COVID-19 continues to highlight our vulnerability


Record numbers of COVID-19 cases were registered in the UK last week, two years after the country’s first lockdown began. The Office for National Statistics said this rise was due to the highly transmissible omicron BA.2 variant. Thankfully, the high number of cases has not (so far) translated into significantly increased levels of hospital admissions or deaths


The rise in cases comes as the UK prepares to end widespread free testing, which many experts are warning might make the disease harder to track, allowing it to spread into uncharted territories without our knowledge.

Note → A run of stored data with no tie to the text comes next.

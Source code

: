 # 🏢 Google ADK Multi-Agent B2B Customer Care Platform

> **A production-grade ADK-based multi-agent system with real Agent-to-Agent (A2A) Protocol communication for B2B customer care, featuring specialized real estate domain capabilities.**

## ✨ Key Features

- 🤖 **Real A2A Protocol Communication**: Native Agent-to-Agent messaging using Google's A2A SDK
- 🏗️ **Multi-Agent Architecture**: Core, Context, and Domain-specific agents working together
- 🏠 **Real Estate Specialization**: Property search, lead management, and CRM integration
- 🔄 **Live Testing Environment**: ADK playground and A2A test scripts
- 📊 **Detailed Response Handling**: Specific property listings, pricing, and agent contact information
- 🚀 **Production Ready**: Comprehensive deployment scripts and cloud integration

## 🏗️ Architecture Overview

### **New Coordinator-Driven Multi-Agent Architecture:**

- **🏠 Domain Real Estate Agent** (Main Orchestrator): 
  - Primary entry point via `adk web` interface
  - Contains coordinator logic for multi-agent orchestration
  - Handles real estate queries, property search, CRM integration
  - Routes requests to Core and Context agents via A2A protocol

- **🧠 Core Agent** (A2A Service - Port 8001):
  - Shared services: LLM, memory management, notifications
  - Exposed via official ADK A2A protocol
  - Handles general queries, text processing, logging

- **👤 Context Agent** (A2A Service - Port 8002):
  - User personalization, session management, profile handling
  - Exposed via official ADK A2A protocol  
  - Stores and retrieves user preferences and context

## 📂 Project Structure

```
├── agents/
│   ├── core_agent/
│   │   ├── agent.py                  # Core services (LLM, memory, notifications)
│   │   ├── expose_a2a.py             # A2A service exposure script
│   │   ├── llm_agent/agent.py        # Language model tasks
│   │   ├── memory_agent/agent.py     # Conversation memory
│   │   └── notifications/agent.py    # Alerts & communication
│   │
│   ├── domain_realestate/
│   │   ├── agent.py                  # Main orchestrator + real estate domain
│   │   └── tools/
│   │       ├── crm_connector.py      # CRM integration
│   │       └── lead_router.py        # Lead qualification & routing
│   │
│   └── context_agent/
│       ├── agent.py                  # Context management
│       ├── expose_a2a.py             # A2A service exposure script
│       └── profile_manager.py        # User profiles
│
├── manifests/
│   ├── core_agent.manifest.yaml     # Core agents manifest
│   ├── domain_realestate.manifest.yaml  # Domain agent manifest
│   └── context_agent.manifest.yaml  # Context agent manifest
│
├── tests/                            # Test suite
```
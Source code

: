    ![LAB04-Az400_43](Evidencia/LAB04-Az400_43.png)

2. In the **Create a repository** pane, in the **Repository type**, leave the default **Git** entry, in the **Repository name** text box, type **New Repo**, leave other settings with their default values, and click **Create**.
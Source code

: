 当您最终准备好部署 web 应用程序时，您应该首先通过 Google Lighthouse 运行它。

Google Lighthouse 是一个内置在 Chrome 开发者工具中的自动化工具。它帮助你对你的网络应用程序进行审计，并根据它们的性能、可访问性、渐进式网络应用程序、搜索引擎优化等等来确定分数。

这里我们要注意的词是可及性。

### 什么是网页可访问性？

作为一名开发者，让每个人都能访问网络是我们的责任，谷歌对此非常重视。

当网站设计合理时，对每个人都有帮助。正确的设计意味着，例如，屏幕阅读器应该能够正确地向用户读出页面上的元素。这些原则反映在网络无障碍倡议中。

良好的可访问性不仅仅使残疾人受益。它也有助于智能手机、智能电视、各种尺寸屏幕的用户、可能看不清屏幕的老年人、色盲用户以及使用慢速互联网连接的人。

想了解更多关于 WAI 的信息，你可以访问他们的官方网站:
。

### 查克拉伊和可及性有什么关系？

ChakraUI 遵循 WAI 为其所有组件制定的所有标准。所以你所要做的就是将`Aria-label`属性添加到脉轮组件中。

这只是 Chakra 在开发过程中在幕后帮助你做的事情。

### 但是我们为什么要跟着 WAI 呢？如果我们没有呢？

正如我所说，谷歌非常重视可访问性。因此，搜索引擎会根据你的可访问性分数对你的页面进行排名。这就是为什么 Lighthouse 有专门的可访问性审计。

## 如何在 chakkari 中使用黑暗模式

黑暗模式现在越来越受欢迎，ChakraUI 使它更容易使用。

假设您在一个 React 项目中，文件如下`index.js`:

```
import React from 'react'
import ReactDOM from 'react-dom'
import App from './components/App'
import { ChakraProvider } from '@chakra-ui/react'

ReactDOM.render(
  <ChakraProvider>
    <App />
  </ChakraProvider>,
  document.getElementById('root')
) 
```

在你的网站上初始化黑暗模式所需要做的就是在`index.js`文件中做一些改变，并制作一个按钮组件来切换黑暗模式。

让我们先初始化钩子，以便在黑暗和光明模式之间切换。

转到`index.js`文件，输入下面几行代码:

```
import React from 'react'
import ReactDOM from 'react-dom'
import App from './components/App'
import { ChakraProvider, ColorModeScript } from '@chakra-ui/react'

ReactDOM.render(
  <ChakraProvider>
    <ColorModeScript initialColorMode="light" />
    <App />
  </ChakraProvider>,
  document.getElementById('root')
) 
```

Luckily, the vaccines and boosters, improved treatment and less-than-severe nature of the omicron variant have all conspired to make the infections less life-threatening, limiting the number of those needing critical care and hospital admission.

Despite that, I am still against abandoning our vigilance. One would hope that free testing would continue as a second line of defense that is necessary beyond our continued compliance with the first basic line of defense, which is based on our common sense: Keeping our distance, maintaining our hygiene and wearing face masks in crowded places, even if this is no longer mandatory.

Governments worldwide have been keen to abandon all the restrictions that were designed to suppress the spread of infection in the hope of restarting their economies. Like the UK, many governments in Europe have, it seems, chosen to ignore the volume of infections and to focus on monitoring hospitalization levels and overall deaths due to COVID-19 as guiding factors in their decision-making.

Germany, Italy, France and Poland will lift all restrictions despite a clear upsurge in cases, with only Austria deciding to strengthen its measures as a response to the omicron BA.2 variant, requiring the use of face masks in indoor public settings. Government decision-making in most countries has been based on experts’ assessments that, despite omicron BA.2’s tremendous contagiousness, it has been running out of people to infect, at least in countries with high vaccination levels. This might expose other nations with lower vaccine uptake, such as the US, making an upsurge and possible mutation likely, with unknown repercussions.

Though the World Health Organization had originally forecast a long period of tranquility in the pandemic’s development in Europe, it now believes that the current surge in cases is due to the brutal sweeping away of all restrictions, as well as the fact that people have stopped wearing masks and have been socializing more.

Keeping in mind that not all nations have crossed the threshold of adequate vaccination to afford their citizens the needed protection, coupled with the widespread return of international travel, communities will remain vulnerable to infections, upsurges in cases and maybe mutations. Until more countries cross the threshold of two-thirds of citizens being vaccinated, we cannot be certain that COVID-19 is retreating worldwide.

The pandemic has changed our world for good, yet it seems to have taught humanity nothing. The total lifting of restrictions could be partly responsible for the surge in cases witnessed in European countries. There is a fine line between declaring victory, while congratulating ourselves for the return of our freedoms, and keeping hold of a safety net that could mitigate the impact of this dangerous disease. Without sufficient global vaccination, enough good ventilation, the wearing of masks, the availability of free testing, the ability to isolate when infected, and investment in public health and research, the world will still have to live with the disease, its disruptions and, unfortunately, the illnesses and deaths it causes.

Two years on from the start of the pandemic, the jury is still out as we grapple to understand how best to deal with this disease and any future pandemics, as many say that such outbreaks are likely to become more frequent due to the world becoming more crowded and our environment more polluted. Was herd immunity a valid route to take? Or was test and trace necessary to curb the spread of infection? What about the draconian lockdowns seen in many countries until we put all our eggs in the basket of vaccines and Big Pharma? Maybe we will not know for many years.

One thing I felt was the capital weakness that made many developed and emerging countries alike more vulnerable to COVID-19 was the weak state of nations’ health sectors, which were often starved of funds due to cuts, a lack of investment or simply corruption due to short-sighted policies.

Looking back at the past 24months of a world gripped by COVID-19, I am grateful for the arrival of the vaccines, despite all the conspiracy theories that have polluted minds and souls. The pandemic has demonstrated our vulnerability, as the world can be brought to a standstill by a mere virus. One would have hoped that it would refocus people’s hearts and minds, as well as governments everywhere, about the interdependence of our existence. Sadly, all one could see was the short fuse of impatience everywhere, as the world has failed to take a break from violent conflicts and has even started new ones.